## Exercise description
State how many lines in the entries below hold the string "vision", and give nothing besides that number.

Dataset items
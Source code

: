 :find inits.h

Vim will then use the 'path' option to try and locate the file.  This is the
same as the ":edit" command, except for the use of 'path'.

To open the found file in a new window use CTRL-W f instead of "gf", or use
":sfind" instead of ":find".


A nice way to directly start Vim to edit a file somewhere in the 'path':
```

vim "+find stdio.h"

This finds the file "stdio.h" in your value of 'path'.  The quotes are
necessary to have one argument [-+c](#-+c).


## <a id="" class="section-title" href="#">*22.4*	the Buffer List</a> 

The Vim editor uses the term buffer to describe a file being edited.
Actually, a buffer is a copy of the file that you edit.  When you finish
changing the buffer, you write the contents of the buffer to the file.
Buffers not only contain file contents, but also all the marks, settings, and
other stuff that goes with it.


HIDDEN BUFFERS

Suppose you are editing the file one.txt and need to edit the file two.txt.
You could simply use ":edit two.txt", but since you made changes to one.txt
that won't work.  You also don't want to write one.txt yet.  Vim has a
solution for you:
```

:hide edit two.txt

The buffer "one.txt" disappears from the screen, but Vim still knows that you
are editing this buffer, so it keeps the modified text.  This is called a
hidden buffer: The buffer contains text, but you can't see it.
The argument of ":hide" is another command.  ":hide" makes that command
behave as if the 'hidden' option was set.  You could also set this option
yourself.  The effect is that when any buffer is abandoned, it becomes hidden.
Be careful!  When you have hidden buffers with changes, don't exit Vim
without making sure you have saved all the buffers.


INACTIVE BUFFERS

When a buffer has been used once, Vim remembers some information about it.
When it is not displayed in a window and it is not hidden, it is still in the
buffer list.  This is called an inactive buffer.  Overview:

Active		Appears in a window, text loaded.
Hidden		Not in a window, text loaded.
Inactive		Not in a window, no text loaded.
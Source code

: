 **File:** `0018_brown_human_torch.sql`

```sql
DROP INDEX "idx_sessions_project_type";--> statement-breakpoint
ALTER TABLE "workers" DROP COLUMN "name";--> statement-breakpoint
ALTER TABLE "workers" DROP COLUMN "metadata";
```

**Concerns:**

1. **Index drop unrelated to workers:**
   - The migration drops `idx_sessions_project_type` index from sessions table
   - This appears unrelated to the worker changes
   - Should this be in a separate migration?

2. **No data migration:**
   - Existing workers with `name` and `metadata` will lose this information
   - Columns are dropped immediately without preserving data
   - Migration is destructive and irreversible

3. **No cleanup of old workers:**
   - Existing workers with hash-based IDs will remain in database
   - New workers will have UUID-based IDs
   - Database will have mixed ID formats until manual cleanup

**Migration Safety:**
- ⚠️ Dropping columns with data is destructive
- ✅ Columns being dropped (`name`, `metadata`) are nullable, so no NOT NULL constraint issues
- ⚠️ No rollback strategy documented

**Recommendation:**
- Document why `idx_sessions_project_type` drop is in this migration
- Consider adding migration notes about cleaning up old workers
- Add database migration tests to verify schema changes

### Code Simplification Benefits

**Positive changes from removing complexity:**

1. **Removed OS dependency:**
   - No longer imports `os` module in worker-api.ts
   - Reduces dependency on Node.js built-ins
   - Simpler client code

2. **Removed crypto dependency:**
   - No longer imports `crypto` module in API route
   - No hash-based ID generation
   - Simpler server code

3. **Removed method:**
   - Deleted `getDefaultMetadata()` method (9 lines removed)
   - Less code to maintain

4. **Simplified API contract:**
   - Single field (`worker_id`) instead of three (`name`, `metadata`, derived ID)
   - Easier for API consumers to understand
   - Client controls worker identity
---
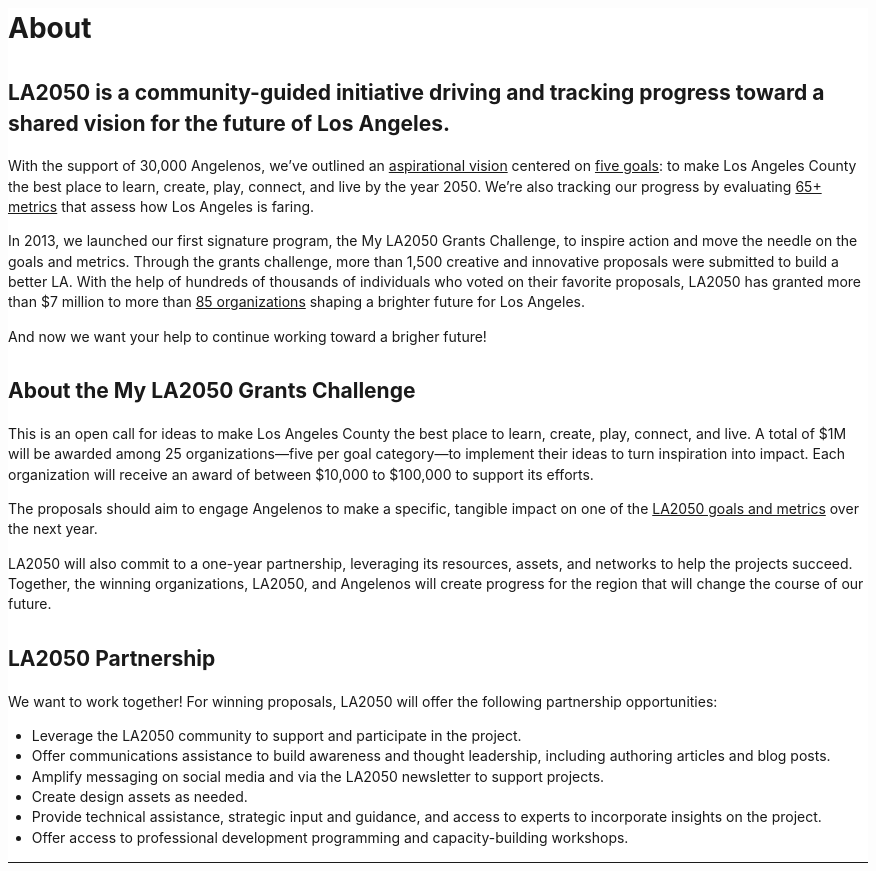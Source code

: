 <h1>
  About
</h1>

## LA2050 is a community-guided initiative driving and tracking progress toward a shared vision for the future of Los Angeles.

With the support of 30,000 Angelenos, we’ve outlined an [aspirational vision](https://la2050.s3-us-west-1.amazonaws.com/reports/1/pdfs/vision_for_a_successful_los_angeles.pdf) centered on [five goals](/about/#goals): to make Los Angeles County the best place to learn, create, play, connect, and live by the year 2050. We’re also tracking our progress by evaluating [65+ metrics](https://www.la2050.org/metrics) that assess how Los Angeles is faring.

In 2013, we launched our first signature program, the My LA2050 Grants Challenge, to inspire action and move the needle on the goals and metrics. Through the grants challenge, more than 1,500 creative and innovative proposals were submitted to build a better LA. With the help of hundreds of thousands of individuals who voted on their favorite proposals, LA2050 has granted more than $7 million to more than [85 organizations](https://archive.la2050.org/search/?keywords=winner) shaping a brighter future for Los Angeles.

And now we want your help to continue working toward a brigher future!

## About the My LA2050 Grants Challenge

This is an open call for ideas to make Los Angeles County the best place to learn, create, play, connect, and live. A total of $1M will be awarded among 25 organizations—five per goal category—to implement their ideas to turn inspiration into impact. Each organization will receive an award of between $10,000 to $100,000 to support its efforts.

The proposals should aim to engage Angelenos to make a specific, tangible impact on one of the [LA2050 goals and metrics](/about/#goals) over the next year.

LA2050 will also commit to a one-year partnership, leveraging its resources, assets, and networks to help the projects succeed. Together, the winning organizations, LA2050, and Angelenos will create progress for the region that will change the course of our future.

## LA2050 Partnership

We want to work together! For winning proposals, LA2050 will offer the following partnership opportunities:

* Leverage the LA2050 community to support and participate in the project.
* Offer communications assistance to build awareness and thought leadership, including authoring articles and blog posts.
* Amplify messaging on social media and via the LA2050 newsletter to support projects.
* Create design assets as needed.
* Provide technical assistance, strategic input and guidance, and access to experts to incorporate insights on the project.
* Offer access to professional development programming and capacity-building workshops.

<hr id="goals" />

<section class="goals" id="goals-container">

## Written answer
2